Ci fu un lungo attimo di silenzio, poi mi
disse:
-
- «Tu sai che
stai facendo uno sbaglio. Sai che tuo marito non
tornerà, ma pagheremo tutti e due per questo
tuo assurdo orgoglio».
-
- Non risposi nulla,
perché temevo di cedere e di gettarmi nelle sue
braccia per gridargli di non andare via, di non
lasciarmi sola, mai più, mai più, mai
più... Invece non dissi nulla. Lo sentii uscire
ed aspettai in silenzio di sentire i suoi passi
allontanarsi dalla mia vita.

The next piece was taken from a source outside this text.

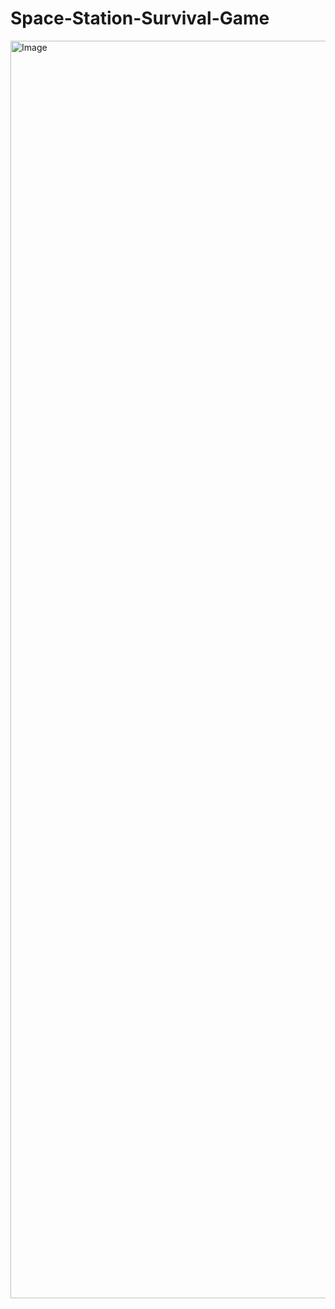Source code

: ﻿# Space-Station-Survival-Game
<img width="3840" height="2012" alt="Image" src="https://github.com/user-attachments/assets/2fc1596d-d0ed-46e5-9c42-0d6d7ee0253a" />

Tre volte tornò
per chiedermi in moglie, e tre volte gli strappai il
cuore a pezzi, ma mentre lo facevo maledicevo mio
padre e mia padre. Mentre lo respingevo maledicevo la
mia stessa vita.
-
- Ormai sono passati
tanti anni e tutto è sepolto fra le macerie dei
miei ricordi. Ho imparato ad amare il silenzio ed
adesso la vita mi scorre vicina come un fiume calmo,
senza più toccarmi e senza più ferirmi;
ma a volte, sola nel letto, sento il mio sangue in
tumulto pulsare con forza nelle mie vene ed in me
c'è una sete che mi brucia le labbra e che
nessuna acqua può calmare.
- Allora mi alzo e
nel pieno della notte lascio il villaggio in silenzio,
come una ladra, e quando raggiungo lo spazio eterno
del deserto, corro a perdifiato. Corro lontano dalla
mia prigione, dalla mia disperazione, corro dove
nessuno possa vedere riflessa sulla sabbia bianca
questa triste ombra che non ha più vita. Corro
fino a stremarmi, fino a cadere esausta sulla sabbia
ancora calda.
- Sotto il cielo
immenso solo i morsi freddi della luna mi baciano la
pelle. Sento che il dolore mi preme forte sulle
tempie, mi gonfia il petto ed incalza feroce nella mia
gola. Ed allora il mio grido s'alza improvviso nel
nero scalpore della notte e brucia come un fulmine la
statica tranquillità del cielo.
- Per le mie mani non
mi basta il mondo, ma io aspetto, teneramente aspetto,
abbandonata a quelle chiare dune come al corpo di un
amante. Aspetto che il mio grido si sciolga piano nel
vento caldo dell'Africa e, malinconico e dolce, si
trasformi in un canto. Un canto che si perda lontano,
al di là del dolore, al di là dei miei
sogni, al di là dell'attesa.
- Lontano, sì,
lontano...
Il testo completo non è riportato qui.